Starmer attacks Greens, saying vote for Labour rivals puts new workers’ rights at risk | Keir Starmer

Keir Starmer used a raft of new workers’ rights that came into force on Monday to attack the Green party, saying a vote on Labor rivals would put progress on sick pay, parental leave and zero-hours contracts at risk.
The Prime Minister also lashed out at business figures and opponents of what he described as the biggest strengthening of workers’ rights in a generation: to dismiss the “vested interests” who warned against them.
But in an indication of how he sees the threat from the populism of Zack Polanski’s Greens and Nigel Farage’s Reform UK ahead of May’s local elections, Starmer said having a “serious, credible economic strategy” sets Labor apart.
“No other party offers both the economic credibility and political will to do this,” he wrote in an article for the Guardian.
“A vote for another party risks that progress through elections that will set us back or approaches that are not based on the realities of governance.”
The measures to come into force on Monday include removing the two-child benefit limit, a key demand of child poverty campaigners and Labor MPs. Starmer described the move as one of his government’s proudest moments.
Other measures to come into effect on Monday include a 4.8% increase in the state pension to £241.30 a week and a 2.3% increase in the universal credit standard allowance.
Under the Employment Rights Act 2025, statutory sick pay becomes an entitlement from the first day of illness. Workers will also be entitled to paternity and unpaid parental leave from the first day of work.
Labor is keen to portray the measures as significant successes as it braces for potentially heavy losses in the English council and mayoral elections on May 7 amid challenges from Reform on the right and the Greens on the left. National parliamentary elections are also being held in Scotland and Wales.
While Labor has been worried about Reform since the general election, it has increasingly turned its sights towards the Green Party since winning Greens seats in previously safe Labor strongholds such as Gorton and Denton.
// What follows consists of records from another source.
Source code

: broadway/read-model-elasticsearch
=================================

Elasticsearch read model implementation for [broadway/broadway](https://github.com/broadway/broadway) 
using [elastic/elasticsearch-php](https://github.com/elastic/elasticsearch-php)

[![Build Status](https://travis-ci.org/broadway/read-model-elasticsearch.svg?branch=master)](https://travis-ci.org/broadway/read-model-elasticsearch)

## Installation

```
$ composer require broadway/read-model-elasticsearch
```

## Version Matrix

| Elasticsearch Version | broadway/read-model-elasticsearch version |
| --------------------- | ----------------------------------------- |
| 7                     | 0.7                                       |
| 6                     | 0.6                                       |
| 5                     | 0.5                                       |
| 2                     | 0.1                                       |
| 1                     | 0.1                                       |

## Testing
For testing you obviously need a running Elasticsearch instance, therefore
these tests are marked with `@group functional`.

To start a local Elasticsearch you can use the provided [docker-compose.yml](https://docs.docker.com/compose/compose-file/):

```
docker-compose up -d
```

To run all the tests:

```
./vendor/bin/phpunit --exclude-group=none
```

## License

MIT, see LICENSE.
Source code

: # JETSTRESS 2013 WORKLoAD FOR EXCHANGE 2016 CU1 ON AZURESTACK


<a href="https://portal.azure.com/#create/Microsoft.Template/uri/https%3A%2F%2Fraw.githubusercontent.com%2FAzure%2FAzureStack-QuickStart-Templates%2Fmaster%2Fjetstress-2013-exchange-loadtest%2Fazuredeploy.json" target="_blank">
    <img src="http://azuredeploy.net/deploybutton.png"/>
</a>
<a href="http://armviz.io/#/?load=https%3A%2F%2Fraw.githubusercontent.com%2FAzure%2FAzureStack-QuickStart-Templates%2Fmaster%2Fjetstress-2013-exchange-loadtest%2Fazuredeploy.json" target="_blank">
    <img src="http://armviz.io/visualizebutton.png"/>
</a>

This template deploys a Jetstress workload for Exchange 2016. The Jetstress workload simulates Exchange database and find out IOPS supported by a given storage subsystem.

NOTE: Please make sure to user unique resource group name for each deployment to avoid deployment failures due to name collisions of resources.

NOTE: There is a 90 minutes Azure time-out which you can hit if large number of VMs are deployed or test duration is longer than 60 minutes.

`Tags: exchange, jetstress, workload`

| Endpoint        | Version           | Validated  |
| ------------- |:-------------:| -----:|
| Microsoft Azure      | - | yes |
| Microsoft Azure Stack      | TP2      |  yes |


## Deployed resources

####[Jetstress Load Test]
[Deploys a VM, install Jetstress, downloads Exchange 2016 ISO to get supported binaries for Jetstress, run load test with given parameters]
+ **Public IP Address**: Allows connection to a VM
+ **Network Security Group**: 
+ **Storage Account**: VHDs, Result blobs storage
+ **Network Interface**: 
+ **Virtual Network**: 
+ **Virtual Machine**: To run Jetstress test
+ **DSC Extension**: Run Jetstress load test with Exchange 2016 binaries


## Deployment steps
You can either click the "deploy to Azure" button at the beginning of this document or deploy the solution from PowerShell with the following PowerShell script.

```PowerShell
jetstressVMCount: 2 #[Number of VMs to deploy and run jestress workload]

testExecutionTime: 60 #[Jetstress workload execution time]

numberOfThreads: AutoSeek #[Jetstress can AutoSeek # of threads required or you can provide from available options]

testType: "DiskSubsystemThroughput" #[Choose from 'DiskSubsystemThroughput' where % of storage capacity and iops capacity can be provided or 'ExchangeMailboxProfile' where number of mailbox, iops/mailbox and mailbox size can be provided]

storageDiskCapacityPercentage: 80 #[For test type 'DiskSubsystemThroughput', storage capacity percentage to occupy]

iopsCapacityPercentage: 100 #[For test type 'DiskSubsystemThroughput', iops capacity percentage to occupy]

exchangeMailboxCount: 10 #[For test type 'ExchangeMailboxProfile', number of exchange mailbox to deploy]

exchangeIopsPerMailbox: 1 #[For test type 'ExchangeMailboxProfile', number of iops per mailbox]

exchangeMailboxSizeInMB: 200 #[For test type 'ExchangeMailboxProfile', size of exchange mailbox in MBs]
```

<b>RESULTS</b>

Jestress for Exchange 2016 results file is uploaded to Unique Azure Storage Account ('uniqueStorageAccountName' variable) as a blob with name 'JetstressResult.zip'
Latest YouGov polls Westminster’s voting intentions The Greens came in second place behind Reform. The poll, released by former Tory treasurer Michael Ashcroft on Sunday, showed a three-way split between the Greens, Conservatives and Reform. They were each on 21%, Labor on 17%.
A spokesperson for the Green Party responded to Starmer’s comments by saying the party was now the party of the working class. “It’s a hopeless situation for our interim prime minister, who woke up this morning to a poll showing Labor in fourth place and the Greens in first place.
“The reality is that Labor was forced to give diluted new workers rights after working on corporate lobbying. The embarrassing two-child limit only ended when Starmer was finally dragged into it under pressure from Green MPs and anti-poverty campaigners.”
Starmer’s comments appear to confirm an imminent turn to the left, amid pressure from potential leadership candidates including Angela Rayner and Andy Burnham.
“At every stage we encountered the same voices of opposition,” the prime minister wrote of the measures, which were met with resistance from some business leaders. This opposition focused on so-called “day one rights”, which gave workers greater power to seek unfair dismissal and flexible working.
Starmer said: “They warned about costs, disruptions, said that the time was not right. But we made a different choice again. We chose working people.
“Nothing Labor has achieved has come easily. Every success has been hard-fought and hard won against the pull of vested interests. And each time those warnings have proven wrong.”
The Prime Minister this week introduced a series of measures in line with the Blair government’s tradition of introducing the minimum wage 27 years ago.
At the same time, Starmer’s leadership continued to face harsh criticism from the left wing of Unite, traditionally one of Labour’s biggest union supporters. General Secretary Sharon Graham described He sees the Employment Rights Act as “a shell of its former self”. Last month the union significantly reduced Labor membership fees, mainly due to the Birmingham bin strike.
The removal of the two-child benefit cap, introduced by then Conservative Chancellor George Osborne in the 2015 budget, was criticized by Conservatives who said it would cost billions of dollars and “reward unemployment”.
The party has published analysis showing that at least £1bn would go to an extra 186,000 unemployed households each year, with a family of two unemployed adults and three children receiving an income boost of £6,400.
He added that the gains were heavily concentrated in a handful of cities, with Leeds, Manchester, Birmingham, Bradford and Glasgow receiving more than £200 million more a year.
Conservative Party leader Kemi Badenoch said: “While workers struggle with rising fuel costs and food prices, Keir Starmer is handing out a new round of aid to welfare recipients.” .
Labor accused the Conservative Party of publishing “fake figures” by using a family with two disabled adults as a case study and pretending they were unemployed. Both adults were listed as having limited capacity for the work-related activity element of universal credit; This means they have an injury or health condition that limits their ability to work.